In King County, 62% of White households are home owners. Compared to 58% for Asian households, 39% for Native American, 34% for Latinx and 28% for Black households.

“I have to take it back to red lining, when African Americans and people of color couldn’t buy in certain neighborhoods,” Taylor said. “And I’d like it to bring it up to right now – where they’re just discovering things we’ve already known. They’re devaluing African American homes in appraisals,” she said.

Taylor gave the example of what an interracial couple experienced just a few months ago, which was reported by the New York Times. When the white husband had the home appraised alone with all signs of his Black family removed, the house got valued $135,000 dollars higher.

“That’s building our generational wealth,” Taylor said.

study by Brookings looked at neighborhoods that are more than 50% black and found, “homes in black neighborhoods are undervalued by $48,000 per home on average, amounting to $156 billion in cumulative losses.”

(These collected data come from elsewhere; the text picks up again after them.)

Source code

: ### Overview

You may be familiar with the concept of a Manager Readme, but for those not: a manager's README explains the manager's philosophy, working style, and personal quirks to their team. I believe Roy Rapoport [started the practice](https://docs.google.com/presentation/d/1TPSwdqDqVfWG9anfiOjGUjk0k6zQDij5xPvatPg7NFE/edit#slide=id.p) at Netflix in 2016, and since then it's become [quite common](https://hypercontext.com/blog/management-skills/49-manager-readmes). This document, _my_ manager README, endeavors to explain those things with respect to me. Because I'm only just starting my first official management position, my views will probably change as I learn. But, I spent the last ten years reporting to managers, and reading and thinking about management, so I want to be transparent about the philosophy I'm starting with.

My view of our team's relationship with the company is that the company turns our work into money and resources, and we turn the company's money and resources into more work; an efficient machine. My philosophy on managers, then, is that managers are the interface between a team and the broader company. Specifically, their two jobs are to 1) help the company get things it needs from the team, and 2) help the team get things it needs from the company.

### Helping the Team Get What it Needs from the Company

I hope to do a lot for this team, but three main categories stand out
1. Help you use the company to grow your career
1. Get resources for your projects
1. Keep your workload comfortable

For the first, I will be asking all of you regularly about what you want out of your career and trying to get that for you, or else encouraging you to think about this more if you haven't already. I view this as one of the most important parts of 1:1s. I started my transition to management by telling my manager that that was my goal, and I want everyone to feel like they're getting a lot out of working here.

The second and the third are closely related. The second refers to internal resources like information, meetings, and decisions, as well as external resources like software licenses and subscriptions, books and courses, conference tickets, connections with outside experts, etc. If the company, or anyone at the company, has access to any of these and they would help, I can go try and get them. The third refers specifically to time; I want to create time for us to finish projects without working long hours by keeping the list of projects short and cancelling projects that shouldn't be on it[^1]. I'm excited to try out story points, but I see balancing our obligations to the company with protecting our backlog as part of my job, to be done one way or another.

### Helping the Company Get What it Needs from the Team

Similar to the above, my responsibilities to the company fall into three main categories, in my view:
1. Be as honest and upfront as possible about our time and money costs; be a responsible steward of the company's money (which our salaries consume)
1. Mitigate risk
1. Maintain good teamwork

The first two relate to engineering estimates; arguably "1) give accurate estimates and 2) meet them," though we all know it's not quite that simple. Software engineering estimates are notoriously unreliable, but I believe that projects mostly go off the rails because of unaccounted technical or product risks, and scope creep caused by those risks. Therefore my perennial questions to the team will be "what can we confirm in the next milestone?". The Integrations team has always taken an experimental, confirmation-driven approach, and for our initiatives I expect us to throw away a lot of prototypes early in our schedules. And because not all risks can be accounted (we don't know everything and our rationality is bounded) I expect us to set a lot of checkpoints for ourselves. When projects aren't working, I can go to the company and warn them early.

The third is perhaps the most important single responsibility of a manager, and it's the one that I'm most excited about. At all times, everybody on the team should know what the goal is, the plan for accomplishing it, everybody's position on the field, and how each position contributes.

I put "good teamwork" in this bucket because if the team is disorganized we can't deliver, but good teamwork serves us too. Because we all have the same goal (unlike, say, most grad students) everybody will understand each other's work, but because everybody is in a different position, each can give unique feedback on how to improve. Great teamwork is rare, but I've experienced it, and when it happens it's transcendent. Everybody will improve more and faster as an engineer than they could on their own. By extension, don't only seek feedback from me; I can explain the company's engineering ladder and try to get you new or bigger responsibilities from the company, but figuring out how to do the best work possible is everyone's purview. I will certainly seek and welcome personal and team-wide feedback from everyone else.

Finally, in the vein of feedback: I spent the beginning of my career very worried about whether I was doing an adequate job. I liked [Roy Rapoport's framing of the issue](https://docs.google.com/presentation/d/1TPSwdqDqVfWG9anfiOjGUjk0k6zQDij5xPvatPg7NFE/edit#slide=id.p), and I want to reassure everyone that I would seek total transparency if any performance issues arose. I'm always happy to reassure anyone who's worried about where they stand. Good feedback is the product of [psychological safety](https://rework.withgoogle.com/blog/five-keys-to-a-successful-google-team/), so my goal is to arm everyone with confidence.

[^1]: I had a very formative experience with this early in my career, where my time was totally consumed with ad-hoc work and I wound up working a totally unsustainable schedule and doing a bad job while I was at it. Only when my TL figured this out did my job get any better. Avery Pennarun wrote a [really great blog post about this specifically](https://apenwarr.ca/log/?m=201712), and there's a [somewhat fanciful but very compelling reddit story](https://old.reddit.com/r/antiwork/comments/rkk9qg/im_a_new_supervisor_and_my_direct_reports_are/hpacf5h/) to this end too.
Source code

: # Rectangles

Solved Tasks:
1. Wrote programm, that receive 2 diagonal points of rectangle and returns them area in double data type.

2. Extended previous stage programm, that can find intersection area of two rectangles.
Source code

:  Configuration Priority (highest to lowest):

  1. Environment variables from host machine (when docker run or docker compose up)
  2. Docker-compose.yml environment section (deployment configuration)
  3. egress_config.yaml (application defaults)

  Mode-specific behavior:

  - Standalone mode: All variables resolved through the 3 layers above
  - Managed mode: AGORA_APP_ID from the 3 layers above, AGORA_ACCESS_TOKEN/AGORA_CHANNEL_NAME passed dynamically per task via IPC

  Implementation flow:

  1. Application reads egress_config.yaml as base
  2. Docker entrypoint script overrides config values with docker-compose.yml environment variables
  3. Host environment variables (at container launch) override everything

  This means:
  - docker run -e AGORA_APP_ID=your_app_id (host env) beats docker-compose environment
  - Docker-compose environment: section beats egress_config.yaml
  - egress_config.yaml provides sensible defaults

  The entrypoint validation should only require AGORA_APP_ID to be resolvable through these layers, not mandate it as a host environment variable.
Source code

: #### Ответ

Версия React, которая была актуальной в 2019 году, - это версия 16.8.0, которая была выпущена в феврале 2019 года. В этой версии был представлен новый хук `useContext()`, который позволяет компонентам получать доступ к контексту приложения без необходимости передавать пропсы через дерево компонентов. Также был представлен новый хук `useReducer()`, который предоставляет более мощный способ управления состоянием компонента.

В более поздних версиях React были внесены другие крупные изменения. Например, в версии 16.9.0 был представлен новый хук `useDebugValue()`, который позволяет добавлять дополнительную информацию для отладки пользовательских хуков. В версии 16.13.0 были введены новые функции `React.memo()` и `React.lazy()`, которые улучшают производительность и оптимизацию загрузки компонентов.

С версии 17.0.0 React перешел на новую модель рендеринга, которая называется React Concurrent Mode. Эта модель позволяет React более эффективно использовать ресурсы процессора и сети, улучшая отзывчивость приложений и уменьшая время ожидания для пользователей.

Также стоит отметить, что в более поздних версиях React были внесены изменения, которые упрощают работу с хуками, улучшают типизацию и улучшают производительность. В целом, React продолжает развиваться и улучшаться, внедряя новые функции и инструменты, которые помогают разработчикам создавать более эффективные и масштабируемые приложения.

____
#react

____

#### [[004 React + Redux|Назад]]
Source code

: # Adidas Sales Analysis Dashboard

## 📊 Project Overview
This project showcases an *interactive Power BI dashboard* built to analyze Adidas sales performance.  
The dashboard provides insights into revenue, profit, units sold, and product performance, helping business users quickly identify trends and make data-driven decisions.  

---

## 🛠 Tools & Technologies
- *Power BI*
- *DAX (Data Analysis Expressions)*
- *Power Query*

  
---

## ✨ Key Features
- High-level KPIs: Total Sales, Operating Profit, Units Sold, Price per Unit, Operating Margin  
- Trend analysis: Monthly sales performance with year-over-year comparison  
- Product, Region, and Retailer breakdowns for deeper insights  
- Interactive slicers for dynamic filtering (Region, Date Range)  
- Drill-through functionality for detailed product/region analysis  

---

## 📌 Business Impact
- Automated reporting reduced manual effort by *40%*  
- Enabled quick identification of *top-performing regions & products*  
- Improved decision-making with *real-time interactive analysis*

Jones said that when she was looking for housing she would change her voice on the phone.

“When you make phone calls, if you sound like you’re a black person, people get that and it’s like –

‘No it’s rented.’ You can call back from somebody who doesn’t have such a whatever voice, and you might get a different response,” Jones said. “You have to put you white voice on,” she said.

Lawmakers, students, families — all agree systemic racism is one big piece of the housing problem.

But even if all racial biases could be washed away (and that’s an impossible “if”) – in the Seattle area, there just aren’t enough homes at prices most families can afford – especially families of color.

“Here, we’ve never had anybody in our family that was able to own something. For me, I just wanted so badly to be able to give my kids something, so they can change the way life may be. I wanted it so badly, but I never thought this was attainable,” Jones said.

Habitat for Humanity is one non-profit working to fight that.

It gets subsidies from the City of Seattle – $80,000 to $100,000 per property – and builds homes through volunteer work, with a lot of help from the family.

Only one in four families who complete the application process get selected.

Fortunately, Jones’s family was one of them. Today she is a homeowner.

“I was so happy I had my own room — like oh my gosh,” Anthanaysha said.

“Habitat definitely made a dream for me and my family come true,” Jones said.

Seattle and King County are investing millions of dollars to expand affordable home ownership programs.

Sound Transit recently transferred 1.6 acres of land in the Rainier Valley to the City of Seattle – that space will be used to build 150 affordable townhomes and condos.

The city also has a new “Equitable Development Initiative” to “reduce race-based disparities, advance equity, and combat displacement” – an effort to make sure new construction doesn’t push out communities of color.

Jayapal has also introduced a bill called “The Housing is a Human Right Act” in Congress to keep roofs over people’s heads during the pandemic – where communities of color have been disproportionately impacted by COVID-19.